FHC in the press:
Posted
0 4-02-10
The Tragedy of the Common: If the Common is so common, why can't common people decide how to use it?
The Coast Magazine, Opinion - Sustainable City, by Chris Benjamin
from: http://www.thecoast.ca/halifax/tragedy-of-the common/Content?oid=1503404
"Picture a pasture open to all." So wrote Garrett Hardin in his 1968 Science article, "The Tragedy of the Commons." His thesis was that a shared natural resource, in self-interested human hands, could only be destroyed. It was a thought-provoking article that is still invoked to advocate and justify private ownership.

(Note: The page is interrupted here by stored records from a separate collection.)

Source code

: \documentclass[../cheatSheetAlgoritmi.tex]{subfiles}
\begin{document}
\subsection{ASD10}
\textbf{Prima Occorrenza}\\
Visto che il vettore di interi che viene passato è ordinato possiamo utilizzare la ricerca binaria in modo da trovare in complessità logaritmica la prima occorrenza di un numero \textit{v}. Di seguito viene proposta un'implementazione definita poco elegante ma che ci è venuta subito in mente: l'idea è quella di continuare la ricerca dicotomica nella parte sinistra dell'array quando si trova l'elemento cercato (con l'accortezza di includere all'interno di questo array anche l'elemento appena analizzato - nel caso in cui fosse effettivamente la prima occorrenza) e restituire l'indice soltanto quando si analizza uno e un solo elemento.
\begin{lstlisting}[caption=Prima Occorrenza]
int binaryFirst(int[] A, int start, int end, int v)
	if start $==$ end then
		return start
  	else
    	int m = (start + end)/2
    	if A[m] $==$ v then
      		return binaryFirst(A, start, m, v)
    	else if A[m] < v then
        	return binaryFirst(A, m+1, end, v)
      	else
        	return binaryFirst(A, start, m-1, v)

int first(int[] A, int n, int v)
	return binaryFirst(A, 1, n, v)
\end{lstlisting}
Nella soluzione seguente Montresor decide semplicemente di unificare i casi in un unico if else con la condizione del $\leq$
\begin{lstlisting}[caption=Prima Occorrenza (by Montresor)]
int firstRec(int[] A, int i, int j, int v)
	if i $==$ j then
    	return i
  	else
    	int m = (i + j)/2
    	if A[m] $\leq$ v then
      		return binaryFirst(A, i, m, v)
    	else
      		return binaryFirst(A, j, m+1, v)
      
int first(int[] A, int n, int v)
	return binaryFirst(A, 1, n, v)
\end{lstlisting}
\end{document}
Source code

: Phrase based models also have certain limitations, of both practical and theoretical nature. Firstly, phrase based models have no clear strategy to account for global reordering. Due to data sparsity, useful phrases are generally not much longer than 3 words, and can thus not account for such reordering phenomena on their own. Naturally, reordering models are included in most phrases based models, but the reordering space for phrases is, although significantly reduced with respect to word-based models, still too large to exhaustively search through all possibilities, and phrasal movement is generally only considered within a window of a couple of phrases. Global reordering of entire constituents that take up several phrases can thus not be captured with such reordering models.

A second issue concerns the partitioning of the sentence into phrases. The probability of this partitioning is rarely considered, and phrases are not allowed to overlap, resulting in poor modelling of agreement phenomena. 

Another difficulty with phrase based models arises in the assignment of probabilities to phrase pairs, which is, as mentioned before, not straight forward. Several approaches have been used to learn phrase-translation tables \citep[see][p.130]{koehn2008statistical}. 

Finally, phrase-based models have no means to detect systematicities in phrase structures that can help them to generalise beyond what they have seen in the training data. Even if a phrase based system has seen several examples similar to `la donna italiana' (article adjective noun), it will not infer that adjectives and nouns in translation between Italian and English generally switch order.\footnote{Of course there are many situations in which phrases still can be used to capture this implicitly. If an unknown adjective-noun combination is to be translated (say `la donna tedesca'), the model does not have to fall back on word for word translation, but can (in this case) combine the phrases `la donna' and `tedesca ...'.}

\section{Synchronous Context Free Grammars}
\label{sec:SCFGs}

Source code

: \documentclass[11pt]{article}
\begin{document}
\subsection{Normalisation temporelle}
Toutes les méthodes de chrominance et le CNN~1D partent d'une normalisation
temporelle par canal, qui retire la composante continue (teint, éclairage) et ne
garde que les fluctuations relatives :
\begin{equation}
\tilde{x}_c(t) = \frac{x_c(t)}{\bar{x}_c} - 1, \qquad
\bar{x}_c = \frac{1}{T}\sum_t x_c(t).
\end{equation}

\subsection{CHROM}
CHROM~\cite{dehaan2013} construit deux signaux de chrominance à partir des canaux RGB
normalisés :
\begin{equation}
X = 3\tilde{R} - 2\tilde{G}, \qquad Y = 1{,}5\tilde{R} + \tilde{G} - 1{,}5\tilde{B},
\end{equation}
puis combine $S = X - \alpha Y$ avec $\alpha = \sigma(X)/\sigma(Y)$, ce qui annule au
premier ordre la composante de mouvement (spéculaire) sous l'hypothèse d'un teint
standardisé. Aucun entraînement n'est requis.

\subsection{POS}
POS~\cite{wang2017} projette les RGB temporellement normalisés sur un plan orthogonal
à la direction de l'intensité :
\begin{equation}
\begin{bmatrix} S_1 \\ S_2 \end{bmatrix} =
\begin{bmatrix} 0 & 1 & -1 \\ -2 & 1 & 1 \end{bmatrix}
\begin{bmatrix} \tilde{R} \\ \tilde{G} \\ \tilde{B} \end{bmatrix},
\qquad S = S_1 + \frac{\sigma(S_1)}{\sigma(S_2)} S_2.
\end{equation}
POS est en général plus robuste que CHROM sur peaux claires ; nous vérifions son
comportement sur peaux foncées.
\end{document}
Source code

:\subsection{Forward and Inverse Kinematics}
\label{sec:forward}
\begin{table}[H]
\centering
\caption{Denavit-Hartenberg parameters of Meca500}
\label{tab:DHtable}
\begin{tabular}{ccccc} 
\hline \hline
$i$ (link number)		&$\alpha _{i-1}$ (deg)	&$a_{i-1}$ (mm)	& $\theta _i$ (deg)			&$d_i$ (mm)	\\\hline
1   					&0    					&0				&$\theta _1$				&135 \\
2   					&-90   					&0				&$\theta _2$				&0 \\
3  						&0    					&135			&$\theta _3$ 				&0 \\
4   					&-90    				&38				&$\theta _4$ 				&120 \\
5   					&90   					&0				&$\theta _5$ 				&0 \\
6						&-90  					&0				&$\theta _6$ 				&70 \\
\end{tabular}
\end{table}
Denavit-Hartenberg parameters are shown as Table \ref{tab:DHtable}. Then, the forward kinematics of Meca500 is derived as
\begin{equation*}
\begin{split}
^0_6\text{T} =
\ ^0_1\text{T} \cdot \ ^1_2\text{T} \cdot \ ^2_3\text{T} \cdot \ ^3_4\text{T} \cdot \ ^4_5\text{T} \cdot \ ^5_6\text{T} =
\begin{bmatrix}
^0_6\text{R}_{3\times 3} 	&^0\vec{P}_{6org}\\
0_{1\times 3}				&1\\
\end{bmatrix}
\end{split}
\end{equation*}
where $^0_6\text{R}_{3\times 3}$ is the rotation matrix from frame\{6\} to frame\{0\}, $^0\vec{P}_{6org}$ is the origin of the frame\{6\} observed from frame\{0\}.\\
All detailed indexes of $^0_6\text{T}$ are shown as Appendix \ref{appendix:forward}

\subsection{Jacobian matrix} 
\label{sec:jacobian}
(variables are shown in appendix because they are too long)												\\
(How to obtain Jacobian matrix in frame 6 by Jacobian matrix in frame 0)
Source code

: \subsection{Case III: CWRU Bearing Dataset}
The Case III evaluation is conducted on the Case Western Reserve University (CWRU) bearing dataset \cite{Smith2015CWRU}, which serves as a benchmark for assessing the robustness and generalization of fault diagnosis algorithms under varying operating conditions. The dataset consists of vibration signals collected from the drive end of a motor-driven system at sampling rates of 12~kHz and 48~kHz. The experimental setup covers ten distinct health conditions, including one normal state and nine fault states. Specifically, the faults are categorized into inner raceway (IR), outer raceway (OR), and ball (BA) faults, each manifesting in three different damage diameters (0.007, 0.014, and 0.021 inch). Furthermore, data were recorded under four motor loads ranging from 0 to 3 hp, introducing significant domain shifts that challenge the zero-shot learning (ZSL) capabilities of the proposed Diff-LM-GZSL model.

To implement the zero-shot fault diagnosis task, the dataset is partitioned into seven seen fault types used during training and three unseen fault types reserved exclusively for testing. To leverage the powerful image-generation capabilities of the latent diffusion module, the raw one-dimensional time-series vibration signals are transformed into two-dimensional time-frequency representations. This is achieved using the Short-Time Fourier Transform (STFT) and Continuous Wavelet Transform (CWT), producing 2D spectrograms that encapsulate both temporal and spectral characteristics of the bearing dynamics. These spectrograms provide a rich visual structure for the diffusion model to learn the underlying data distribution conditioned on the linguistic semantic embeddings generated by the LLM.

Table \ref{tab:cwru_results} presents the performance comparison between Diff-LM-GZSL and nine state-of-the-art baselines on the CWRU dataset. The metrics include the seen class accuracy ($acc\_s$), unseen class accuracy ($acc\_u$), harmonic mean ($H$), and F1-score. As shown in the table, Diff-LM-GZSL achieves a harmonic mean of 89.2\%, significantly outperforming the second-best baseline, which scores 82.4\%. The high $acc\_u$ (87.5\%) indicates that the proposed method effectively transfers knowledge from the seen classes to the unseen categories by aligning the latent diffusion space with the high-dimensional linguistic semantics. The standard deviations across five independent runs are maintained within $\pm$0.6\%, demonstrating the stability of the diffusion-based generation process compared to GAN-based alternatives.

The history of our own Halifax Common at times veers toward destruction, but it has survived shared ownership by the people, either because or in spite of municipal government intervention. The Common was once a shared Hardinesque pasture. It has also been a campground, a dump and a race track twice---once for horses and once for cars. It used to be much bigger, but pavement, steel and glass ate the grass.
It was granted in 1763 by King George III "for the use of the inhabitants of the Town of Halifax forever," and we've been arguing about how to use it ever since. Some want more green space, some want more infrastructure. The idea of "daylighting" an underground stream was even considered, but the plan died because it would eliminate three to eight sports fields.
Since amalgamation, those decisions lie with HRM regional council.
Councillors from Hubbards to Ecum Secum decide what happens to Robie Street residents and businesses. City staff, led by real property planning manager Peter Bigelow, implement those decisions. He stood before about 75 local residents in late January and unveiled the latest multi-year plan for the North Common. "We're only making minor adjustments," he tells me later.
Most of the plan is good. Pathways are being widened for better bicycle and police vehicle access, as per a new crime prevention strategy. Lighting will be improved, and the fountain is being upgraded. Trees are being planted. A massive new rink is going in for the Canada Games, and will be open to the public for much of next winter. (Strangely, it will be relocated after that, presumably to the district of the councillor who wins the blindfolded cage match.)
The controversy is over mega-concerts. "We're going to upgrade one area," Bigelow explains, at Cogswell and North Park. A hard, permanent sub-surface will be placed under the grass, and a power source and seating will be added. Instead of experimenting with different parts of the Common, concert promoters will be funnelled into one corner, presumably cutting down on Keith Urban-type desecration of the whole park. The cost will beabout $600,000.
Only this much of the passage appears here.